▸ GOAL OF THE EXERCISE:
Exactly as written, copy the lines that run from the start of the data below to the line containing "A total of **71 commits** were", both ends included.

Records drawn from a dataset:

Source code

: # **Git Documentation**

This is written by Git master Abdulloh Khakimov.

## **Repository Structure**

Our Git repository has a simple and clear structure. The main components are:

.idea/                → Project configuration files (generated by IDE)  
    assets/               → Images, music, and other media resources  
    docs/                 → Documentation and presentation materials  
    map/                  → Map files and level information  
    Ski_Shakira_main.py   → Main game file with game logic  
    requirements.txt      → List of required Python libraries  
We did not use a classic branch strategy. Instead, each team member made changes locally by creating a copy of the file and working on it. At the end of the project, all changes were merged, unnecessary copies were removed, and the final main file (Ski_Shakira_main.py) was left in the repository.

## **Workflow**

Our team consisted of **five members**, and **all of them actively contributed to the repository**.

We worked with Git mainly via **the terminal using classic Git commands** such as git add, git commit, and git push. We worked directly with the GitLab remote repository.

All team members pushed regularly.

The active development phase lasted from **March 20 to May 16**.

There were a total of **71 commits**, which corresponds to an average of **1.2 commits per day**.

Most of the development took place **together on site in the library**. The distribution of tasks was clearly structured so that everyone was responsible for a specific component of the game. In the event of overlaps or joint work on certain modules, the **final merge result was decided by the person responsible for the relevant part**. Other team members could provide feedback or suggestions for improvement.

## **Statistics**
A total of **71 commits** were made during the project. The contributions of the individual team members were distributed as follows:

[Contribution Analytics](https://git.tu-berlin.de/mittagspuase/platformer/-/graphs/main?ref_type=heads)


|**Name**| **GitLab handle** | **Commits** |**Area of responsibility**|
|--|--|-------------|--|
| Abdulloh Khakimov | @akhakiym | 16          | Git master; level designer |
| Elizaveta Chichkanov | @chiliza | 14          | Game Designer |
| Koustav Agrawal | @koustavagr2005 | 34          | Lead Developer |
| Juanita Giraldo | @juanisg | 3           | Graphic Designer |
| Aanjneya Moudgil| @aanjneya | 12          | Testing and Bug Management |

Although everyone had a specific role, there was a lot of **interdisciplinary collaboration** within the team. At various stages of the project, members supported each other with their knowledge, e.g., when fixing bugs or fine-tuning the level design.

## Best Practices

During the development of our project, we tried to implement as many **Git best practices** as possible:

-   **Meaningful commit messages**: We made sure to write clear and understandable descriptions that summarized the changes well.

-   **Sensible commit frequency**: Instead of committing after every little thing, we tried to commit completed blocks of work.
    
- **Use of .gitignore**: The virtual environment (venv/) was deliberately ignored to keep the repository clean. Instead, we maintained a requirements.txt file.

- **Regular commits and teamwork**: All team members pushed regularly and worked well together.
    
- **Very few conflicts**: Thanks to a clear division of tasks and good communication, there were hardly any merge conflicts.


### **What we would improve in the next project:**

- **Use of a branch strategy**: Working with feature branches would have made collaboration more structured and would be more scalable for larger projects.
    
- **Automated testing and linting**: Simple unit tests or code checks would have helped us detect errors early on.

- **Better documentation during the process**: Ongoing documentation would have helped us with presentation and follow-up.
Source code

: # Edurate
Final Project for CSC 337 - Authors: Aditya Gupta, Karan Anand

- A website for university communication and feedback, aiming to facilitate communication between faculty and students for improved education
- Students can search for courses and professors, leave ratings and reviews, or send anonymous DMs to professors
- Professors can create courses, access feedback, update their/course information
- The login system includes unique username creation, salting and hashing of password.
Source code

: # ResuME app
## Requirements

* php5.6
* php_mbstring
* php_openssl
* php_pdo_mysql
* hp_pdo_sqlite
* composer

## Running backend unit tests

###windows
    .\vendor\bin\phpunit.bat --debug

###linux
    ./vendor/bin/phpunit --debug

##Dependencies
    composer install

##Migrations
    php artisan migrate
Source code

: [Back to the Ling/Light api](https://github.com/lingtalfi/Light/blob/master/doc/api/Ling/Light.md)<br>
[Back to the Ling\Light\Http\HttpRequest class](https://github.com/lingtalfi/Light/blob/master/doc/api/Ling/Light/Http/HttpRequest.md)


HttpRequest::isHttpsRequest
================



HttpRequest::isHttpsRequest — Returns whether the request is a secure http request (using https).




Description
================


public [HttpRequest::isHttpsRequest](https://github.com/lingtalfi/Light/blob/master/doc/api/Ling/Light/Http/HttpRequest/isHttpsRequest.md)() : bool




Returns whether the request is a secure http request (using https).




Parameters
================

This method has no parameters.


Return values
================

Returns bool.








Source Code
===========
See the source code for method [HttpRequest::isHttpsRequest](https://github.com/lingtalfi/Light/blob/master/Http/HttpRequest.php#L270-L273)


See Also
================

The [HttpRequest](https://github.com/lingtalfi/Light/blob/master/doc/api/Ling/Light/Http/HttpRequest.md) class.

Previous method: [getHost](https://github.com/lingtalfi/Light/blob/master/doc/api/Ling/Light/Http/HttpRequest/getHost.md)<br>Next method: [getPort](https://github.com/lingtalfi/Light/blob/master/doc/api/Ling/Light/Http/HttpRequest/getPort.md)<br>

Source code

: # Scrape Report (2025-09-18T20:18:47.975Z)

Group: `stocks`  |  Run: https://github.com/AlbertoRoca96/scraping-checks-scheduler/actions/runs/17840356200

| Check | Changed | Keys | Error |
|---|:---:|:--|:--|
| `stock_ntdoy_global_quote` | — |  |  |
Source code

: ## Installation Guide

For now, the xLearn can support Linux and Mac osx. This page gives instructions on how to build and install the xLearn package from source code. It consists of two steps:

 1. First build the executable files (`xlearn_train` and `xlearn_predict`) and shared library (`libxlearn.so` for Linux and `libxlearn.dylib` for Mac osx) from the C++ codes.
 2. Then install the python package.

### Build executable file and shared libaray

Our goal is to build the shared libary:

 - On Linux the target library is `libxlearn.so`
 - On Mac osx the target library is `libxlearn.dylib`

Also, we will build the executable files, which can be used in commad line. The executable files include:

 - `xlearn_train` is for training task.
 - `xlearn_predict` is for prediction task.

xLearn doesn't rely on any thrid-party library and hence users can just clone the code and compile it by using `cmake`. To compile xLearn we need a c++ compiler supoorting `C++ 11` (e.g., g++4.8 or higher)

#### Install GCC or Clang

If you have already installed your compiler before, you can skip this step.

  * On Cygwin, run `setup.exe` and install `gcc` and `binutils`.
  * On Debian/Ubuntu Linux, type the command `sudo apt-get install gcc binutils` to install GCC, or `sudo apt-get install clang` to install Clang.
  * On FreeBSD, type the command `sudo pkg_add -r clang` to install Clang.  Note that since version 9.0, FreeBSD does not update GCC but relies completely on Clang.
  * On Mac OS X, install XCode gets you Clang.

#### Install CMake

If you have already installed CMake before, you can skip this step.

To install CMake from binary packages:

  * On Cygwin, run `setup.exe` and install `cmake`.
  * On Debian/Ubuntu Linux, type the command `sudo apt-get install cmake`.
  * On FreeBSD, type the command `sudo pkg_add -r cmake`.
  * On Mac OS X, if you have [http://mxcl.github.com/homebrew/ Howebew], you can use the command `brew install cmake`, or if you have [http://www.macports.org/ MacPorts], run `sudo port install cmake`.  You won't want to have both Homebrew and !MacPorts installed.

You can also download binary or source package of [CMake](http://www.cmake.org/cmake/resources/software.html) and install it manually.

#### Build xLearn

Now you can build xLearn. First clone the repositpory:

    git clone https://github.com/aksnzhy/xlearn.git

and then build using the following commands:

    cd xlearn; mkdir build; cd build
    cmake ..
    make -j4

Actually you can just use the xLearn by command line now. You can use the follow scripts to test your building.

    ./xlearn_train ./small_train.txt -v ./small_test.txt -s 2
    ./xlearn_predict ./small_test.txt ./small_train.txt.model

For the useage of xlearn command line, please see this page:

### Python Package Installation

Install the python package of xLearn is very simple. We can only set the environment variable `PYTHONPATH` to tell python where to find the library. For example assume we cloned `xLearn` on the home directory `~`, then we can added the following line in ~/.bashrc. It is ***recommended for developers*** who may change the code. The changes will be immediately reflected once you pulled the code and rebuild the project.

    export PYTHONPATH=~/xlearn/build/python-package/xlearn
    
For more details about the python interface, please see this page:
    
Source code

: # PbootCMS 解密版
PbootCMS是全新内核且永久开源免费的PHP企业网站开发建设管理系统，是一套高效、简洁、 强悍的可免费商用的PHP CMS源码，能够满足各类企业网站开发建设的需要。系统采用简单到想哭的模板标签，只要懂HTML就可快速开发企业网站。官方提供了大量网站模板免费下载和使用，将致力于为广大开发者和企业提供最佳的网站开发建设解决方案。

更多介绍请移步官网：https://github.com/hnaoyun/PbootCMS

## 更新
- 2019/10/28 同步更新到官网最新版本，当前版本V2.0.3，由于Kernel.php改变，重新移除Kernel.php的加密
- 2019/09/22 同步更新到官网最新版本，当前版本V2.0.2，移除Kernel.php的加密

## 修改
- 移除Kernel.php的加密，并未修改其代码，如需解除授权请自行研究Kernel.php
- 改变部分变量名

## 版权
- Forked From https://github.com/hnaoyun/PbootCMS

▸ EXERCISE RESULT:
Source code

: # **Git Documentation**

This is written by Git master Abdulloh Khakimov.

## **Repository Structure**

Our Git repository has a simple and clear structure. The main components are:

.idea/                → Project configuration files (generated by IDE)  
    assets/               → Images, music, and other media resources  
    docs/                 → Documentation and presentation materials  
    map/                  → Map files and level information  
    Ski_Shakira_main.py   → Main game file with game logic  
    requirements.txt      → List of required Python libraries  
We did not use a classic branch strategy. Instead, each team member made changes locally by creating a copy of the file and working on it. At the end of the project, all changes were merged, unnecessary copies were removed, and the final main file (Ski_Shakira_main.py) was left in the repository.

## **Workflow**

Our team consisted of **five members**, and **all of them actively contributed to the repository**.

We worked with Git mainly via **the terminal using classic Git commands** such as git add, git commit, and git push. We worked directly with the GitLab remote repository.

All team members pushed regularly.

The active development phase lasted from **March 20 to May 16**.

There were a total of **71 commits**, which corresponds to an average of **1.2 commits per day**.

Most of the development took place **together on site in the library**. The distribution of tasks was clearly structured so that everyone was responsible for a specific component of the game. In the event of overlaps or joint work on certain modules, the **final merge result was decided by the person responsible for the relevant part**. Other team members could provide feedback or suggestions for improvement.

## **Statistics**
A total of **71 commits** were made during the project. The contributions of the individual team members were distributed as follows:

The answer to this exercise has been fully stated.